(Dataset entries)
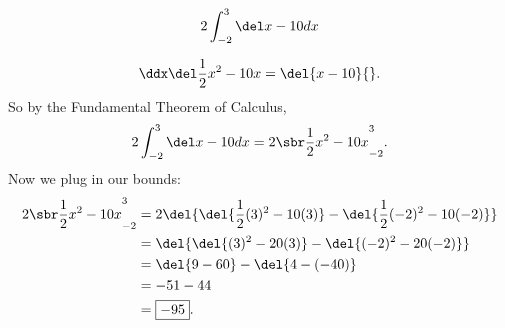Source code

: \renewcommand{\avibounds}{_{-2}^3}
\renewcommand{\avifn}{\del{x-10}}
\renewcommand{\avianti}{\frac{1}{2}x^2 - 10x}
\renewcommand{\aviconstant}{2}

\begin{probboxed}
    \[
        \aviprob{}
    \]
\end{probboxed}

\aviinversepowerrule
\[
    \ddx\del\avianti{} = \avifn{}.
\]
So by the Fundamental Theorem of Calculus,
\[
    \aviprob{}
    = \avibounded{}.
\]
Now we plug in our bounds:
\begin{align*}
    \avibounded{}
    &= 2\del{\del{\frac{1}{2}(3)^2 - 10(3)} - \del{\frac{1}{2}(-2)^2 - 10(-2)}} \\
    &= \del{\del{(3)^2 - 20(3)} - \del{(-2)^2 - 20(-2)}} \\
    &= \del{9 - 60} - \del{4 - (-40)} \\
    &= -51 - 44 \\
    &= \boxed{-95}.
\end{align*}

**Aim of the task**
Only lines containing the string "avifn" are needed. Pull each of them out of the records above.

**Solution for this task**
\renewcommand{\avifn}{\del{x-10}}
    \ddx\del\avianti{} = \avifn{}.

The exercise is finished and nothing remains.